La Colombie a acquis depuis des décennies la réputation d'être un pays où la violence est aussi brutale que banale, ordinaire. Entre narco-trafics et conflits de pouvoir, entre exploitation sauvage des ressources et mouvements de libération, les agressions, les assassinats, la corruption trouvent un terreau très propice à leur développement. Dans le même temps, on nous dit que c'est un pays où les gens sont pleins d'optimisme et d'une certaine joie de vivre.

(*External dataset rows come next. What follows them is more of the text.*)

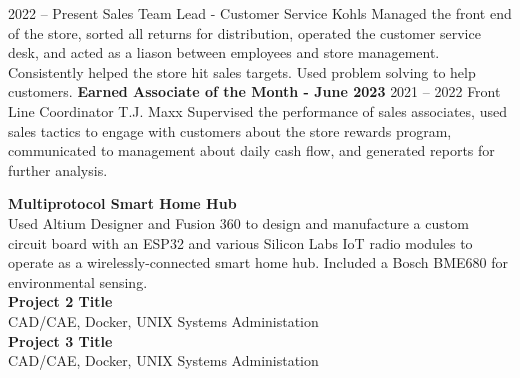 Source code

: \documentclass[9pt]{developercv} %
\begin{document}

\begin{entrylist}
	\entry
		{2022 -- Present}
		{Sales Team Lead - Customer Service}
		{Kohls}
		{Managed the front end of the store, sorted all returns for distribution, operated the customer service desk, and acted as a liason between employees and store management. Consistently helped the store hit sales targets. Used problem solving to help customers. \textbf{Earned Associate of the Month - June 2023} }
		\entry
		{2021 -- 2022}
		{Front Line Coordinator}
		{T.J. Maxx}
		{Supervised the performance of sales associates, used sales tactics to engage with customers about the store rewards program, communicated to management about daily cash flow, and generated reports for further analysis.}
\end{entrylist}



\begin{minipage}[t]{1\textwidth} %
	\vspace{-\baselineskip} %
	\textbf{Multiprotocol Smart Home Hub}\\
	Used Altium Designer and Fusion 360 to design and manufacture a custom circuit board with an ESP32 and various Silicon Labs IoT radio modules to operate as a wirelessly-connected smart home hub. Included a Bosch BME680 for environmental sensing.\\
	\linebreak
	\textbf{Project 2 Title}\\
	CAD/CAE, Docker, UNIX Systems Administation\\
	\linebreak
	\textbf{Project 3 Title}\\
	CAD/CAE, Docker, UNIX Systems Administation\\
\end{minipage}

\vspace{0.5cm}

\end{document}
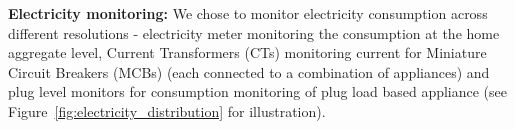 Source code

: \documentclass[10pt]{sensys-proc}
\newcommand{\figref}[1]{Figure~\ref{#1}}
\begin{document}
\noindent\textbf{Electricity monitoring:} %
We chose to monitor electricity consumption across different resolutions - electricity meter monitoring the consumption at the home aggregate level, Current Transformers (CTs) monitoring current for Miniature Circuit Breakers (MCBs) (each connected to a combination of appliances) and plug level monitors for consumption monitoring of plug load based appliance (see \figref{fig:electricity_distribution} for illustration). 
\end{document}
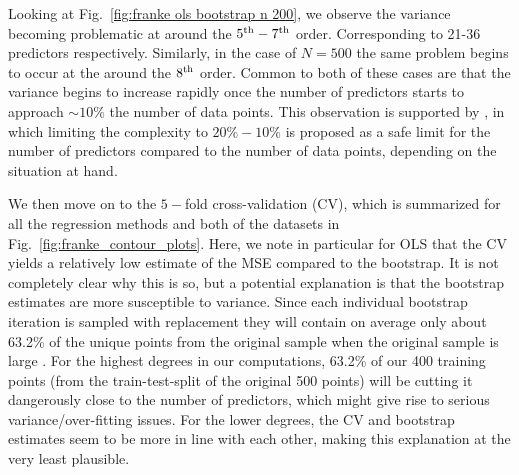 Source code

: \documentclass[reprint, english, nofootinbib]{revtex4-2}
\begin{document}
Looking at Fig.~\ref{fig:franke ols bootstrap n 200}, we observe the variance becoming problematic at around the $5^{\textup{th}}-7^{\textup{th}}$ order. Corresponding to 21-36 predictors respectively. Similarly, in the case of $N=500$ the same problem begins to occur at the around the $8^{\textup{th}}$ order. Common to both of these cases are that the variance begins to increase rapidly once the number of predictors starts to approach $\sim 10\%$ the number of data points. This observation is supported by \textcite{Harell}, in which limiting the complexity to $20\%-10\%$ is proposed as a safe limit for the number of predictors compared to the number of data points, depending on the situation at hand.

We then move on to the $5-$fold cross-validation (CV), which is summarized for all the regression methods and both of the datasets in Fig.~\ref{fig:franke_contour_plots}.
Here, we note in particular for OLS that the CV yields a relatively low estimate of the MSE compared to the bootstrap. It is not completely clear why this is so, but a potential explanation is that the bootstrap estimates are more susceptible to variance. Since each individual bootstrap iteration is sampled with replacement they will contain on average only about 63.2\% of the unique points from the original sample when the original sample is large \cite{hastie}. For the highest degrees in our computations, 63.2\% of our 400 training points (from the train-test-split of the original 500 points)  will be cutting it dangerously close to the number of predictors, which might give rise to serious variance/over-fitting issues. For the lower degrees, the CV and bootstrap estimates seem to be more in line with each other, making this explanation at the very least plausible.
\end{document}
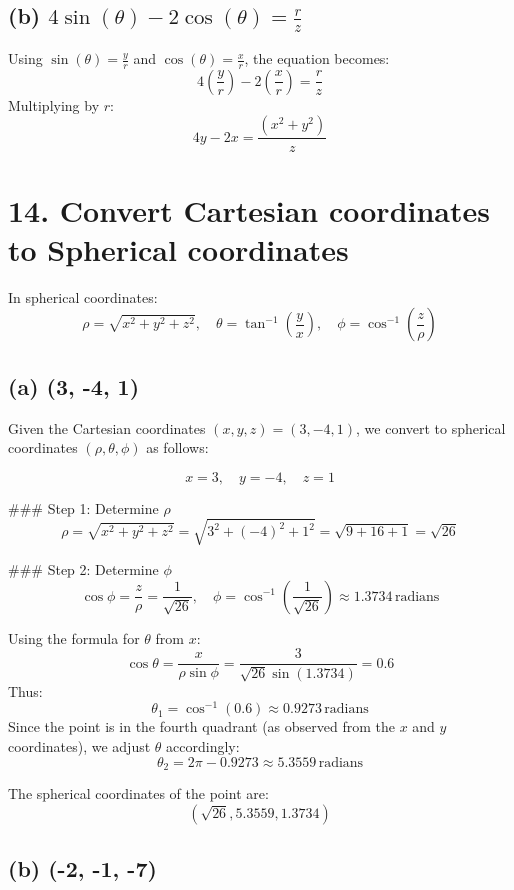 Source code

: \documentclass[11pt]{article}
\begin{document}
\subsection*{(b) \( 4 \sin(\theta) - 2 \cos(\theta) = \frac{r}{z} \)}
Using \(\sin(\theta) = \frac{y}{r}\) and \(\cos(\theta) = \frac{x}{r}\), the equation becomes:
\[
4\left(\frac{y}{r}\right) - 2\left(\frac{x}{r}\right) = \frac{r}{z}
\]
Multiplying by \(r\):
\[
4y - 2x = \frac{(x^2 + y^2)}{z}
\]

\section*{14. Convert Cartesian coordinates to Spherical coordinates}
In spherical coordinates:
\[
\rho = \sqrt{x^2 + y^2 + z^2}, \quad \theta = \tan^{-1}\left(\frac{y}{x}\right), \quad \phi = \cos^{-1}\left(\frac{z}{\rho}\right)
\]

\subsection*{(a) (3, -4, 1)}

Given the Cartesian coordinates \((x, y, z) = (3, -4, 1)\), we convert to spherical coordinates \((\rho, \theta, \phi)\) as follows:

\[
x = 3, \quad y = -4, \quad z = 1
\]

### Step 1: Determine \(\rho\)
\[
\rho = \sqrt{x^2 + y^2 + z^2} = \sqrt{3^2 + (-4)^2 + 1^2} = \sqrt{9 + 16 + 1} = \sqrt{26}
\]

### Step 2: Determine \(\phi\)
\[
\cos\phi = \frac{z}{\rho} = \frac{1}{\sqrt{26}}, \quad \phi = \cos^{-1}\left(\frac{1}{\sqrt{26}}\right) \approx 1.3734 \, \text{radians}
\]


Using the formula for \(\theta\) from \(x\):
\[
\cos\theta = \frac{x}{\rho \sin\phi} = \frac{3}{\sqrt{26} \sin(1.3734)} = 0.6
\]
Thus:
\[
\theta_1 = \cos^{-1}(0.6) \approx 0.9273 \, \text{radians}
\]
Since the point is in the fourth quadrant (as observed from the \(x\) and \(y\) coordinates), we adjust \(\theta\) accordingly:
\[
\theta_2 = 2\pi - 0.9273 \approx 5.3559 \, \text{radians}
\]


The spherical coordinates of the point are:
\[
\left( \sqrt{26}, 5.3559, 1.3734 \right)
\]


\subsection*{(b) (-2, -1, -7)}
\end{document}

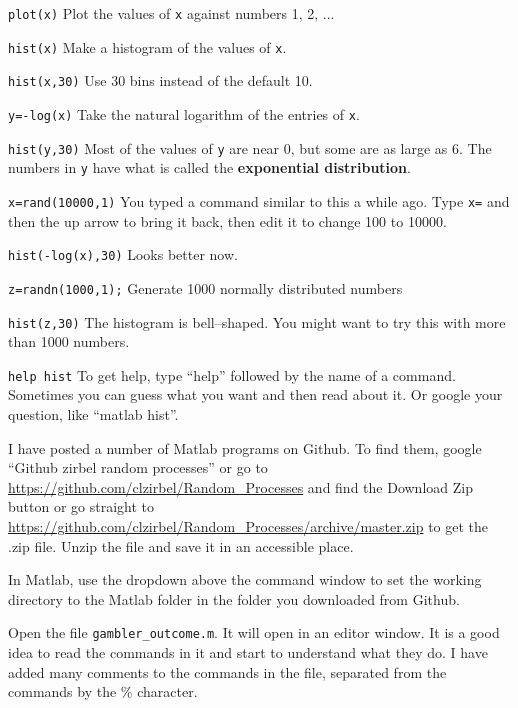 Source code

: \item {\tt plot(x)} \hfill Plot the values of {\tt x} against numbers 1, 2, ...
\item {\tt hist(x)} \hfill Make a histogram of the values of {\tt x}.
\item {\tt hist(x,30)} \hfill Use 30 bins instead of the default 10.
\item {\tt y=-log(x)} \hfill Take the natural logarithm of the entries of
{\tt x}.
\item {\tt hist(y,30)} \hfill Most of the values of {\tt y} are near 0, but
some are as large as 6.  The numbers in {\tt y} have what is called the
{\bf exponential distribution}.
\item {\tt x=rand(10000,1)} \hfill You typed a command similar to this a
while ago.  Type {\tt x=} and then the up arrow to bring it back, then edit
it to change 100 to 10000.
\item {\tt hist(-log(x),30)} \hfill Looks better now.
\item {\tt z=randn(1000,1);} \hfill Generate 1000 normally distributed numbers
\item {\tt hist(z,30)} \hfill The histogram is bell--shaped.  You might
want to try this with more than 1000 numbers.
\item {\tt help hist} \hfill To get help, type ``help'' followed by the name of a command.  Sometimes \new you can guess what you want and then read about it.  Or google your question, like ``matlab hist''.

\item I have posted a number of Matlab programs on Github.  To find them, google ``Github zirbel random processes'' or go to \url{https://github.com/clzirbel/Random\_Processes} and find the Download Zip button or go straight to \url{https://github.com/clzirbel/Random\_Processes/archive/master.zip} to get the .zip file.
Unzip the file and save it in an accessible place.

\item In Matlab, use the dropdown above the command window to set the working directory to the Matlab folder in the folder you downloaded from Github.

\item Open the file {\tt gambler\_outcome.m}.  It will open in an editor window.  It is a good idea to read the commands in it and start to understand what they do.  I have added many comments to the commands in the file, separated from the commands by the \% character.

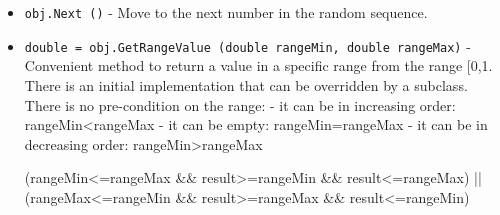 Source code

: \begin{itemize}
\item  \verb|obj.Next ()| -  Move to the next number in the random sequence.

\item  \verb|double = obj.GetRangeValue (double rangeMin, double rangeMax)| -  Convenient method to return a value in a specific range from the
 range [0,1. There is an initial implementation that can be overridden
 by a subclass.
 There is no pre-condition on the range:
 - it can be in increasing order: rangeMin<rangeMax
 - it can be empty: rangeMin=rangeMax
 - it can be in decreasing order: rangeMin>rangeMax
 
 (rangeMin<=rangeMax \&\& result>=rangeMin \&\& result<=rangeMax)
 || (rangeMax<=rangeMin \&\& result>=rangeMax \&\& result<=rangeMin)

\end{itemize}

Le roman de Gamboa nous introduit dans ce climat bien étrange où l'horreur et le macabre, la corruption et le cynisme sont racontés avec un irrésistible humour. Perdre est une question de méthode a quelque chose de très cinématographique (et est d'ailleurs devenu un film) par son écriture et son découpage : dialogues percutant, scènes très visuelles dans lesquelle l'intrigue progresse méthodiquement (ce qui ne veut pas dire sans surprise pour le lecteur). Sur le fond, on peut penser à Main basse sur la ville (Francesco Rossi) mais sur la forme, on se retrouve dans un polar très noir qui bascule à certains moment dans un burlesque qui relève à la fois des slapsticks des débuts du cinéma muet ou du sens de l'absurde des Monthy Python, le tout en mettant en branle une mécanique aussi précise que celle des films de Keaton ou de Tati.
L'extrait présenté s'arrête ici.